*Aim of the task:* Could you copy exactly the lines from the one containing "4. **Update regularly**" through the last line of the records below, and nothing else?

++++++++++

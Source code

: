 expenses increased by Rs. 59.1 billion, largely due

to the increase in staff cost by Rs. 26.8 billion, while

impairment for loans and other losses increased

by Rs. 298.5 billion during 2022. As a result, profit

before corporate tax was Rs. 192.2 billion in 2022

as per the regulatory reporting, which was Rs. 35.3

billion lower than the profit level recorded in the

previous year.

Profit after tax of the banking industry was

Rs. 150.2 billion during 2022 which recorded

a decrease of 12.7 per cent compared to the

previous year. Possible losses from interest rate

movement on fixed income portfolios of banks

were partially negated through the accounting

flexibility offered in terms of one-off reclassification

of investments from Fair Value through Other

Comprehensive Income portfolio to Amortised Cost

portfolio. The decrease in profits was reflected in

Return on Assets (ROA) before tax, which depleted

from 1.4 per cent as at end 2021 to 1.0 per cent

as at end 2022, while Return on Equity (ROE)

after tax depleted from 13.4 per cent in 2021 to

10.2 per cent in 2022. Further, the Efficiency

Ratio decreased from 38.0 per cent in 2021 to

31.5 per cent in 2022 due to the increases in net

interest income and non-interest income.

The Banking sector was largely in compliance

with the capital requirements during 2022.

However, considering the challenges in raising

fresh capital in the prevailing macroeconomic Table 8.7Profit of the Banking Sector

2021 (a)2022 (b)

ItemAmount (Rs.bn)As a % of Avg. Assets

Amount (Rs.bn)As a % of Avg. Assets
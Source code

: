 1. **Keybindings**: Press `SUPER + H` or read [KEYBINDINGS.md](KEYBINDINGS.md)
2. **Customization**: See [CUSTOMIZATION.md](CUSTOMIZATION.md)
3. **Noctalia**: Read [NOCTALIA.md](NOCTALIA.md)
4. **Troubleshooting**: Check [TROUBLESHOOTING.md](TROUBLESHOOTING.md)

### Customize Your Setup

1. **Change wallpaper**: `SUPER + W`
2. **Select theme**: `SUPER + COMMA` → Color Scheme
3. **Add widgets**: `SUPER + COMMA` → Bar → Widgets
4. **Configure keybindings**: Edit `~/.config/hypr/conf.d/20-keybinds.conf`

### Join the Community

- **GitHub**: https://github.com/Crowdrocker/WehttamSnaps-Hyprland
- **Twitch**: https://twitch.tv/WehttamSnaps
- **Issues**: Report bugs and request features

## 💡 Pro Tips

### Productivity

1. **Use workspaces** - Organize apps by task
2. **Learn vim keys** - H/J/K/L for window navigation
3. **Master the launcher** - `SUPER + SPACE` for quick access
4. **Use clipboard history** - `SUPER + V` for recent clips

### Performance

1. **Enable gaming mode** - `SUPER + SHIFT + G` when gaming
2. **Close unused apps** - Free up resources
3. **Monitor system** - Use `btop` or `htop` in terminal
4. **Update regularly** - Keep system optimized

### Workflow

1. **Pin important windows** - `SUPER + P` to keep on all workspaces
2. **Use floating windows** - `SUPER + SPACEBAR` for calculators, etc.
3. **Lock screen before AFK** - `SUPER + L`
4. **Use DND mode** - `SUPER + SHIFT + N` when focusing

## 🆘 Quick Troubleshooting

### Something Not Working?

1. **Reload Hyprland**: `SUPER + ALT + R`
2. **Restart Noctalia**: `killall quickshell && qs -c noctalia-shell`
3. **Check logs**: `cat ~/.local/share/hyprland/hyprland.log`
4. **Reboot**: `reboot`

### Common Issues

++++++++++

*Answer below:*
4. **Update regularly** - Keep system optimized

### Workflow

1. **Pin important windows** - `SUPER + P` to keep on all workspaces
2. **Use floating windows** - `SUPER + SPACEBAR` for calculators, etc.
3. **Lock screen before AFK** - `SUPER + L`
4. **Use DND mode** - `SUPER + SHIFT + N` when focusing

## 🆘 Quick Troubleshooting

### Something Not Working?

1. **Reload Hyprland**: `SUPER + ALT + R`
2. **Restart Noctalia**: `killall quickshell && qs -c noctalia-shell`
3. **Check logs**: `cat ~/.local/share/hyprland/hyprland.log`
4. **Reboot**: `reboot`

### Common Issues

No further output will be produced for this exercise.